Exercise directions
Show every line of the data that contains the string "quan".

(Dataset entries)
.....
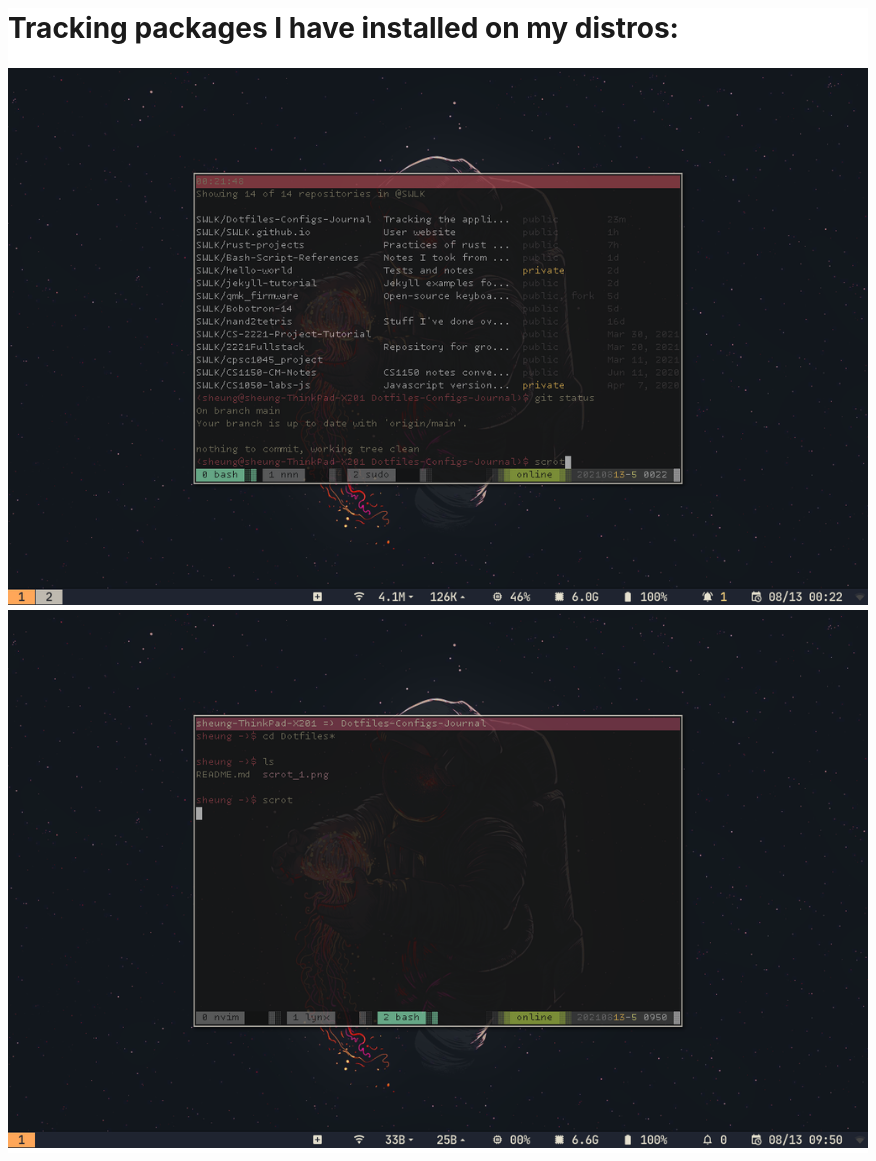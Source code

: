 # Tracking packages I have installed on my distros:

![screenshot1](/scrot_1.png)
![screenshot2](/scrot_2.png)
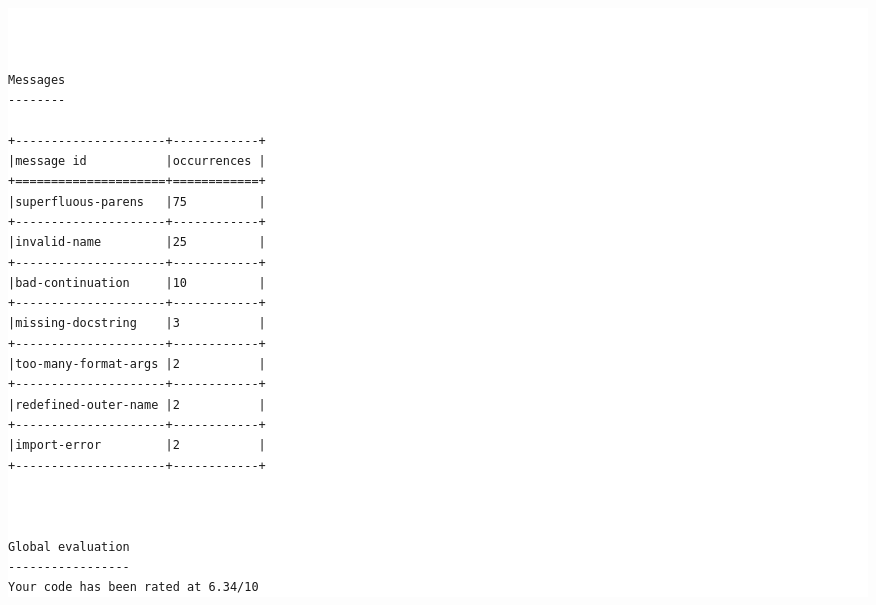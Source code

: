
 ```



Messages
--------

+---------------------+------------+
|message id           |occurrences |
+=====================+============+
|superfluous-parens   |75          |
+---------------------+------------+
|invalid-name         |25          |
+---------------------+------------+
|bad-continuation     |10          |
+---------------------+------------+
|missing-docstring    |3           |
+---------------------+------------+
|too-many-format-args |2           |
+---------------------+------------+
|redefined-outer-name |2           |
+---------------------+------------+
|import-error         |2           |
+---------------------+------------+



Global evaluation
-----------------
Your code has been rated at 6.34/10
```

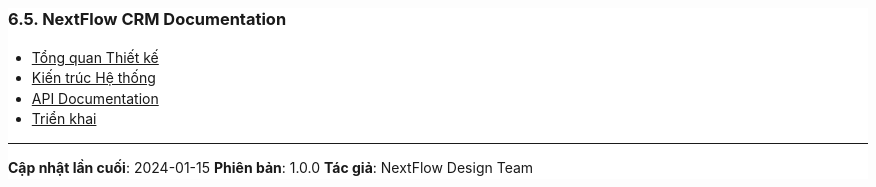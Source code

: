 ### 6.5. NextFlow CRM Documentation
- [Tổng quan Thiết kế](./tong-quan-thiet-ke.md)
- [Kiến trúc Hệ thống](../02-kien-truc/kien-truc-tong-the.md)
- [API Documentation](../06-api/tong-quan-api.md)
- [Triển khai](../07-trien-khai/tong-quan.md)

---

**Cập nhật lần cuối**: 2024-01-15
**Phiên bản**: 1.0.0
**Tác giả**: NextFlow Design Team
.....
Task output
- [Tổng quan Thiết kế](./tong-quan-thiet-ke.md)
- [API Documentation](../06-api/tong-quan-api.md)
- [Triển khai](../07-trien-khai/tong-quan.md)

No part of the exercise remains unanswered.